I would greatly appreciate if someone could help me how to calculate it in matlab....
Thanks
I put some code below that should be the basic skeleton of what you want to do. But I left an important function unimplemented because I think you will be able to do it and it will help you understand this process better.
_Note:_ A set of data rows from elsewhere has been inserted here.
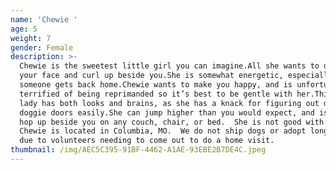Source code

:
 ```yaml
---
name: 'Chewie '
age: 5
weight: 7
gender: Female
description: >-
  Chewie is the sweetest little girl you can imagine.All she wants to do is lick
  your face and curl up beside you.She is somewhat energetic, especially when
  someone gets back home.Chewie wants to make you happy, and is unfortunately
  terrified of being reprimanded so it’s best to be gentle with her.This little
  lady has both looks and brains, as she has a knack for figuring out doors and
  doggie doors easily.She can jump higher than you would expect, and is ready to
  hop up beside you on any couch, chair, or bed.  She is not good with cats.
  Chewie is located in Columbia, MO.  We do not ship dogs or adopt long distance
  due to volunteers needing to come out to do a home visit.
thumbnail: /img/AEC5C395-91BF-4462-A1AE-93EBE2B7DE4C.jpeg
---
```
% I assume that data_points is an M-by-2 array, where each row corresponds
% to an (x,y) coordinate pair, and M is the number of data points.
data_points = ... ;
% I assume this array stores the intensities at each data point.
intensities = ... ;
% I assume that this stores the total number of gridded polar regions you want
% to find the max intensity in (i.e. 4*(number of cells) in your picture above).
total_num_bins = ... ;
% This will store the max intensities. For places that have no nearby
% data points, the max intensity will remain zero.
max_intensities = zeros(total_num_bins);
% I assume these store the values of the center point.
x = ... ; y = ... ;
% The number of different data points.
num_data_points = length(intensities); % also equals size(data_points,1)
% Now, loop through the data points, decide which polar bin they fall in, and
% update the max intensity of that area if needed.
for ii = 1:num_data_points
% Grab the current point coordinates.
cur_x = data_points[ii,1];
cur_y = data_points[ii,2];
% Convert the current data point to polar coordinates,
% keeping in mind that we are treating (x,y) like the center.
cur_radius = sqrt( (cur_x - x)^2 + (cur_y - y)^2 );
cur_angle = atan2(cur_y - y, cur_x - x)
% You have to write this yourself, but it
% will return an index for the bin that this
% data point falls into, i.e. which of the 4 segments
% of one of the radial cells it falls into.
cur_bin = get_bin_number(cur_radius, cur_angle);
% Check if this data point intensity is larger than
% the current max value for its bin.
if ( intensities(ii) >= max_intensities(cur_bin))
max_intensities(cur_bin) = intensities(ii);
end
end
You will now have to make the function get_bin_number() which takes as its input the angle and radius of the data point away from the center point. It should return just an index between 1 and total_num_bins, because you will be keeping the max intensities in a linear array. So, for example, index number 1 might correspond to the first 1/4 piece of the closest radial cell in the upper right quadrant, index 2 might correspond to the next 1/4 of that same cell, moving counter-clockwise, or something like this. You have to devise your own convention for keeping track of the bins.
A late answer, but I believe an even easier solution would just be to convert your data from (x,y) coordinates to (r,theta) by using (r = sqrt(x.^2 + y.^2), theta = atan(y,x)) then use the hist3 function on the (r,theta) data set to get a radial histogram.
Therefore solution is as follows:
% I assume you have some M-by-2 matrix X that's in the form (x,y)
% Convert (x,y) to (r,theta)
xVect = X(:,1);
yVect = X(:,2);
X = [sqrt(xVect.^2 + yVect.^2), ...%formula for r
atan(yVect,xVect)]; %formula for theta
% 5 is the number of wedges along 'r', your radial axis
% 12 is the number of wedges along 'theta', your theta 'axis'
dist = hist3(X,5,12);
Even if you have solved this, I hope this helps anybody else who wants to create a radial/angular histogram!